Dr. Savage said that he initially envisioned doing a capstone project during residency, not designing a telemedicine curriculum during a pandemic. “But it ultimately turned into this, and this was the most impactful, meaningful thing that I never could have imagined coming in,” he said.

Soon after designing the curriculum, Dr. Savage moved with his spouse across the country and started his third year of residency in August 2020 at the University of California, San Diego. He was surprised to see similar progress in telehealth at a different residency program.

“Everybody was doing exactly what we had talked about at a brainstorming session six months prior, where it seemed like, ‘Well, maybe in five years we could be doing this,” Dr.
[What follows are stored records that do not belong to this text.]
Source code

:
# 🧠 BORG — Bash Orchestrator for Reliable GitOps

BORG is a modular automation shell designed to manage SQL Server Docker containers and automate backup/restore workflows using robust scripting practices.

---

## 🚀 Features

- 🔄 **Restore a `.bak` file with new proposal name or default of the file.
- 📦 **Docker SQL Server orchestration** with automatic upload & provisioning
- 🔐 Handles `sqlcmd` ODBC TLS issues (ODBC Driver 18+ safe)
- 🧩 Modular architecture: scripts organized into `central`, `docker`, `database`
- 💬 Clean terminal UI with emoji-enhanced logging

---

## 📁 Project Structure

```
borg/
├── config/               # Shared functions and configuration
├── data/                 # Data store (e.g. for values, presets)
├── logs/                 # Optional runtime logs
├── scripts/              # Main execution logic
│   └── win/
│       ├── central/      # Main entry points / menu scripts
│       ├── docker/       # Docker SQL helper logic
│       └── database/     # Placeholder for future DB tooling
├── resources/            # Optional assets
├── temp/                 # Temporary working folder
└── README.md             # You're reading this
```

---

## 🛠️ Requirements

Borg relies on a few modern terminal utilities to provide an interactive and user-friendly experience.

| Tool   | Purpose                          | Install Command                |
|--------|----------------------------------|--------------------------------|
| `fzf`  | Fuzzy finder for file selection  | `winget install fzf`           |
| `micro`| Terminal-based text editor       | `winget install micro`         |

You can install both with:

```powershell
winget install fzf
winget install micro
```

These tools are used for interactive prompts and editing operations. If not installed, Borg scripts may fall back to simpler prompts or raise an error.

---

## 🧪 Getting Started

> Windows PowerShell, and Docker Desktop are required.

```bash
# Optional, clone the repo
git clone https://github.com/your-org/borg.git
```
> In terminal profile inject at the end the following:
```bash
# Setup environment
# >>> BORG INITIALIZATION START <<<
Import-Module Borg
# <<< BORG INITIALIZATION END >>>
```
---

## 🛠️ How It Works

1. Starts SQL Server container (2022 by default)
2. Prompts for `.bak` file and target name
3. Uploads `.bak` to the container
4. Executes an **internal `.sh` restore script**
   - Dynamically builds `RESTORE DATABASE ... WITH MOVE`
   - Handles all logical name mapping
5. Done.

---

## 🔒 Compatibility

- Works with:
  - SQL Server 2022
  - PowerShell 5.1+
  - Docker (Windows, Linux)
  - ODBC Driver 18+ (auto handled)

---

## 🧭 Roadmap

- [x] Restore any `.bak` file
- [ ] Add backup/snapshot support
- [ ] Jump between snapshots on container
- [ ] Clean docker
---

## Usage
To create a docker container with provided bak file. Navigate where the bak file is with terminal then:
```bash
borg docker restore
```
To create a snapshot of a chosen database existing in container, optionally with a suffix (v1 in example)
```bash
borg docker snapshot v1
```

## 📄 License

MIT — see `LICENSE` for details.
Savage said.

He attributed that innovation solely to the pandemic, noting that newer trainees seem to be much better prepared for telemedicine visits due to exposure in medical school.

“It felt so new and so abrupt and so futuristic to be doing it in real time as the pandemic started, but now, people are getting exposure further down in the education pipeline. They come into residency or fellowship, and it's just kind of part of their standard workflow,” Dr. Savage said. “I feel like [the pandemic] just catapulted the way we do ambulatory health care forward by years.”